▶ [PROBLEM]: What is needed is an exact retyping of the records below, from the first line through the line that contains "flow release finish".
┄┄┄┄┄┄┄┄┄┄
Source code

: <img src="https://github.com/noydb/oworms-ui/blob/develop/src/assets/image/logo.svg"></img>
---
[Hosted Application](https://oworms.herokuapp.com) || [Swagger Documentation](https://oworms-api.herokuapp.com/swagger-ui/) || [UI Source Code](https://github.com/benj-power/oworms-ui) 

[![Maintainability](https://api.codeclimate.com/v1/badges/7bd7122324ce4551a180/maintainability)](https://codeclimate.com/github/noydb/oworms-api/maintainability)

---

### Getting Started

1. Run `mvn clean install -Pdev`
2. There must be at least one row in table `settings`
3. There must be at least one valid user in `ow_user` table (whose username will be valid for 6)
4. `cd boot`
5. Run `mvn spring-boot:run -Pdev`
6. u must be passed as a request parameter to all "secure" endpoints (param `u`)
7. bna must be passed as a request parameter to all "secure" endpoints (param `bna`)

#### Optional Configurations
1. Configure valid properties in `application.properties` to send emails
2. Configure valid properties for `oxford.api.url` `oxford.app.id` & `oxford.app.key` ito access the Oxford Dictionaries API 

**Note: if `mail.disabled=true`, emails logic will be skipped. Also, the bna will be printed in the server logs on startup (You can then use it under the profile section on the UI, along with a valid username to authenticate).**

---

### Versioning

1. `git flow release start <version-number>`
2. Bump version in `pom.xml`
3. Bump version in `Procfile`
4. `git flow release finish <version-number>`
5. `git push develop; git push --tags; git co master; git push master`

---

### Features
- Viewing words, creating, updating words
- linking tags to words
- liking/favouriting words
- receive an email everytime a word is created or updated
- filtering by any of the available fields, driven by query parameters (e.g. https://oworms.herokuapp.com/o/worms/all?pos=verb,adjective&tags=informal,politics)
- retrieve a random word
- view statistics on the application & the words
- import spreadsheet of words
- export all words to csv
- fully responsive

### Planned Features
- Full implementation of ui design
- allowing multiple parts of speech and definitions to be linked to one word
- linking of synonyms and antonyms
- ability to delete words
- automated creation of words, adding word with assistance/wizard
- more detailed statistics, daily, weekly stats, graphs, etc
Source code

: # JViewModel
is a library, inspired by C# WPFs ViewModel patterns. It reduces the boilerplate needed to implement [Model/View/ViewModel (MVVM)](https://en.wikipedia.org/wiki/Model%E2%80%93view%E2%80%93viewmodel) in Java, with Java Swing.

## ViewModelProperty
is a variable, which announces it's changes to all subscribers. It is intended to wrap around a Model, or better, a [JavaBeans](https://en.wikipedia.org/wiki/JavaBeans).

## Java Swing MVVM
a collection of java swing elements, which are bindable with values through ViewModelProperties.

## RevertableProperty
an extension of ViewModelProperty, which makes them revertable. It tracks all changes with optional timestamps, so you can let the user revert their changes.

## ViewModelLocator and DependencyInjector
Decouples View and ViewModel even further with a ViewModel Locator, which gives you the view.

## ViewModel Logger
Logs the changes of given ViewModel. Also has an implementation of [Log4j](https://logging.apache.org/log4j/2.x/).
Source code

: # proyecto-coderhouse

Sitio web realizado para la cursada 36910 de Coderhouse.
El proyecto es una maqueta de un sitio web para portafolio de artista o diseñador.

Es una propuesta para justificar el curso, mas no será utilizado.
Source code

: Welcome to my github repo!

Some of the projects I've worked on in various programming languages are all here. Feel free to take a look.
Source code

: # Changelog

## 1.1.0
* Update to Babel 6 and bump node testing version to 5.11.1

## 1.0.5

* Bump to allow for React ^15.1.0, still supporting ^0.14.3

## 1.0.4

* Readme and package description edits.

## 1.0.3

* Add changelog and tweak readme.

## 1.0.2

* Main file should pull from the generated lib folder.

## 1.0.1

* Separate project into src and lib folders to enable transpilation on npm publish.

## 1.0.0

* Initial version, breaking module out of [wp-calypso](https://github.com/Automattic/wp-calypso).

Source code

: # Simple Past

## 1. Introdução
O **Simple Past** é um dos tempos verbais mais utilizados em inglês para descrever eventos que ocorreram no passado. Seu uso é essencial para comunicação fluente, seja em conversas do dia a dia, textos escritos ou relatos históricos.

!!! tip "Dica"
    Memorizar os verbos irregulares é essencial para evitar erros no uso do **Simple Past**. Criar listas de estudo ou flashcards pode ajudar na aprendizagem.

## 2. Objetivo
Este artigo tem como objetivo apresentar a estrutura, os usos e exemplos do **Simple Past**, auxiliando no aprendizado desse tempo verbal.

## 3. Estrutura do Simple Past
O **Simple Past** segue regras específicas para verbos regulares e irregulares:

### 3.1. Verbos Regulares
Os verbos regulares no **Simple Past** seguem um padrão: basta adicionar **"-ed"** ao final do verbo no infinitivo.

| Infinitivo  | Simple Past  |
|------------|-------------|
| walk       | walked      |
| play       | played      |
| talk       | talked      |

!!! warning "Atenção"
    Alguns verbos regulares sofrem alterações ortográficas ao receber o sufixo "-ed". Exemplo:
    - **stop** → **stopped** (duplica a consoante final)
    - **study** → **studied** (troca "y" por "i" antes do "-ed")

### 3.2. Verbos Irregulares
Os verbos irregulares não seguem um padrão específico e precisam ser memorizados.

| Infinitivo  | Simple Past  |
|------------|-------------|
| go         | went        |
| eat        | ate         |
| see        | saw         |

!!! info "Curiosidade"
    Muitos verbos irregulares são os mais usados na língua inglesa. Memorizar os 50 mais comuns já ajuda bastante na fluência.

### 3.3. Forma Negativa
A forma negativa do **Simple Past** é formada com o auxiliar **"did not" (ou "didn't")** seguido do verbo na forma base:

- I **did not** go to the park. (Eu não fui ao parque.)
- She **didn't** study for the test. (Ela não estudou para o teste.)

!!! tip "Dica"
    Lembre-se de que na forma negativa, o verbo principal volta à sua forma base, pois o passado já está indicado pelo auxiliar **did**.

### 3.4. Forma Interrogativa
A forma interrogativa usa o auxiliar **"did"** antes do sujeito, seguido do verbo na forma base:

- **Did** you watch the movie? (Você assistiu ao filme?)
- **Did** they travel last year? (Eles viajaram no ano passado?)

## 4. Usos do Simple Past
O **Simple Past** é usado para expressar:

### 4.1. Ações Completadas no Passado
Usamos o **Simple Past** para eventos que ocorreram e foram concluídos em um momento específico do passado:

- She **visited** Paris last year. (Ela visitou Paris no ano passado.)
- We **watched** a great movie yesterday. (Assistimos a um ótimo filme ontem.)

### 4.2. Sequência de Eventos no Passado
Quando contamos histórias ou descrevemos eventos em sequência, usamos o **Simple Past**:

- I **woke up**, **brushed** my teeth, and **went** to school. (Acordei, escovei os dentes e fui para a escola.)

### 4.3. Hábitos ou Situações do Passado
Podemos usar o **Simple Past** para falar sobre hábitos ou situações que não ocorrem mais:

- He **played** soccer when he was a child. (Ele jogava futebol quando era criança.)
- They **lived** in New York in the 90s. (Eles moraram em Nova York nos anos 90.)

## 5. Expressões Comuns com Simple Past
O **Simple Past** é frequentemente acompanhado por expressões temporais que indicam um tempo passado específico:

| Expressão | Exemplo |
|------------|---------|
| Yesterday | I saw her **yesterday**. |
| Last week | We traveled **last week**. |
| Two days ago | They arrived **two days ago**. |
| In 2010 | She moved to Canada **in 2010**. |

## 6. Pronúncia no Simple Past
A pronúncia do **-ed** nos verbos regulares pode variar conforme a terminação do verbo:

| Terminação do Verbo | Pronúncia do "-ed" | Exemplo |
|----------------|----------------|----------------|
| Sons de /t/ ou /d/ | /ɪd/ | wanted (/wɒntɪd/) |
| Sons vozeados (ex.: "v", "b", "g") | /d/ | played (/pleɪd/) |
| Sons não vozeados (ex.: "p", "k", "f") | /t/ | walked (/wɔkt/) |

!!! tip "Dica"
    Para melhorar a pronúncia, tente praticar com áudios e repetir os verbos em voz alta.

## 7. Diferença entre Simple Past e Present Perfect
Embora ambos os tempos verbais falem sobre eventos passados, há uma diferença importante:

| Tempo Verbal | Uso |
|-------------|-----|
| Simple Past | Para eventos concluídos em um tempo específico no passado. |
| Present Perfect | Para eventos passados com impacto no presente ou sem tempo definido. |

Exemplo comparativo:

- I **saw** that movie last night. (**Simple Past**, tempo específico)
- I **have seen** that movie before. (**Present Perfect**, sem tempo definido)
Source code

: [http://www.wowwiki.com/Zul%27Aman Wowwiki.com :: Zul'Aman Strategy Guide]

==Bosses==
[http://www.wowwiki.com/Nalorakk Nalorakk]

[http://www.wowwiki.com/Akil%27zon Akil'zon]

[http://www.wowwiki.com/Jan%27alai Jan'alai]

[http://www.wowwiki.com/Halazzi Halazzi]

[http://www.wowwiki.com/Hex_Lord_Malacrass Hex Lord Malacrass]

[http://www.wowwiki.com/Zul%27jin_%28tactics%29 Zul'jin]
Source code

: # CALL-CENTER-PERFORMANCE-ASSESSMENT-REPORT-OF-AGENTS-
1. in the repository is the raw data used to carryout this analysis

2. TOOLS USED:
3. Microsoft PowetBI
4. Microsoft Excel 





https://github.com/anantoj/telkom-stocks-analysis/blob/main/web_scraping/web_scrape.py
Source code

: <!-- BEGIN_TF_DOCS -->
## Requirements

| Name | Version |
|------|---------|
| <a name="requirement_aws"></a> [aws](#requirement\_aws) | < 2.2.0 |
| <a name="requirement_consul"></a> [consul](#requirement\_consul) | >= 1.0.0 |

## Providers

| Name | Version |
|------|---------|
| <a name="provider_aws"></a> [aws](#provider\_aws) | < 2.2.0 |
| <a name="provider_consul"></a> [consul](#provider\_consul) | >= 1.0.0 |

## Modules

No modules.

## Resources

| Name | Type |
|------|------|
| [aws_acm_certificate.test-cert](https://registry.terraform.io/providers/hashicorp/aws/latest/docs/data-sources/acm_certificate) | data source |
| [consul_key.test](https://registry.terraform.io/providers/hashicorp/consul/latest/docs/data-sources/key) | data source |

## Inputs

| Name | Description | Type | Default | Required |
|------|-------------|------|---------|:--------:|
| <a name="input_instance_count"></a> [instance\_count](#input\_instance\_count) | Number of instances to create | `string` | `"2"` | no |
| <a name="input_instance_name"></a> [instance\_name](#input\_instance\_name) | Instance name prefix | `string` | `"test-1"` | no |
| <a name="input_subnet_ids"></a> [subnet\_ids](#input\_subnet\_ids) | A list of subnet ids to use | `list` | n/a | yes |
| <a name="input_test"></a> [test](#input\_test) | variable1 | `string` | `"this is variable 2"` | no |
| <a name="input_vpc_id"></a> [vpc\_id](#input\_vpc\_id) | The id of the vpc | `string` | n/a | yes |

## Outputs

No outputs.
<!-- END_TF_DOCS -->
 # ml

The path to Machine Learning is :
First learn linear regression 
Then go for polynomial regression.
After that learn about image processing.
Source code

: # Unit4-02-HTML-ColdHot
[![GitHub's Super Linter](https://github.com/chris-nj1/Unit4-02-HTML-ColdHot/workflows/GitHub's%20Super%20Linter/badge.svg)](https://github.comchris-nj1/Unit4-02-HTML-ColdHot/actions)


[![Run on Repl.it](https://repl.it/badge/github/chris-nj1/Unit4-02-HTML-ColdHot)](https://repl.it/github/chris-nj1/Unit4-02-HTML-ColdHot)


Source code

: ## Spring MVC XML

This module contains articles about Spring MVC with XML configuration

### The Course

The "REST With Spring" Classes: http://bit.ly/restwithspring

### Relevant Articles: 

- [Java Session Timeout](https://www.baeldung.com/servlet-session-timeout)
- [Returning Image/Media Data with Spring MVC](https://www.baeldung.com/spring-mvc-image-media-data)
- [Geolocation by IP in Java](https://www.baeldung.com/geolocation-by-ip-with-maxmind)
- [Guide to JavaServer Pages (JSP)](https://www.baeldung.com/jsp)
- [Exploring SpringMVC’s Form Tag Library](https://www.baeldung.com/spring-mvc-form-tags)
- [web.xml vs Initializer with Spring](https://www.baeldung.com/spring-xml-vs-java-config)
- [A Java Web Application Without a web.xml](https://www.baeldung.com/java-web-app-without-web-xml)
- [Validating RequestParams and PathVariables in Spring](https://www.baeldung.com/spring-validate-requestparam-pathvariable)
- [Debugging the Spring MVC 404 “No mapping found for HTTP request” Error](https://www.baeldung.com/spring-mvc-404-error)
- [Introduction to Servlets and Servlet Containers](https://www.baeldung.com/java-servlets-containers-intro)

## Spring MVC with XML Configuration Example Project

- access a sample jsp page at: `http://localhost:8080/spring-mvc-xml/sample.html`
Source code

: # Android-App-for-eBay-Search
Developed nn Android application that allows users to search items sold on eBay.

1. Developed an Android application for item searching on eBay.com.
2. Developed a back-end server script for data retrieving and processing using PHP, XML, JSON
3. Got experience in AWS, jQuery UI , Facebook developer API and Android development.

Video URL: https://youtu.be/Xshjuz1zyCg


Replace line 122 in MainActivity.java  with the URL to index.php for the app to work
┄┄┄┄┄┄┄┄┄┄
▶ [EXERCISE SOLUTION]:
Source code

: <img src="https://github.com/noydb/oworms-ui/blob/develop/src/assets/image/logo.svg"></img>
---
[Hosted Application](https://oworms.herokuapp.com) || [Swagger Documentation](https://oworms-api.herokuapp.com/swagger-ui/) || [UI Source Code](https://github.com/benj-power/oworms-ui) 

[![Maintainability](https://api.codeclimate.com/v1/badges/7bd7122324ce4551a180/maintainability)](https://codeclimate.com/github/noydb/oworms-api/maintainability)

---

### Getting Started

1. Run `mvn clean install -Pdev`
2. There must be at least one row in table `settings`
3. There must be at least one valid user in `ow_user` table (whose username will be valid for 6)
4. `cd boot`
5. Run `mvn spring-boot:run -Pdev`
6. u must be passed as a request parameter to all "secure" endpoints (param `u`)
7. bna must be passed as a request parameter to all "secure" endpoints (param `bna`)

#### Optional Configurations
1. Configure valid properties in `application.properties` to send emails
2. Configure valid properties for `oxford.api.url` `oxford.app.id` & `oxford.app.key` ito access the Oxford Dictionaries API 

**Note: if `mail.disabled=true`, emails logic will be skipped. Also, the bna will be printed in the server logs on startup (You can then use it under the profile section on the UI, along with a valid username to authenticate).**

---

### Versioning

1. `git flow release start <version-number>`
2. Bump version in `pom.xml`
3. Bump version in `Procfile`
4. `git flow release finish <version-number>`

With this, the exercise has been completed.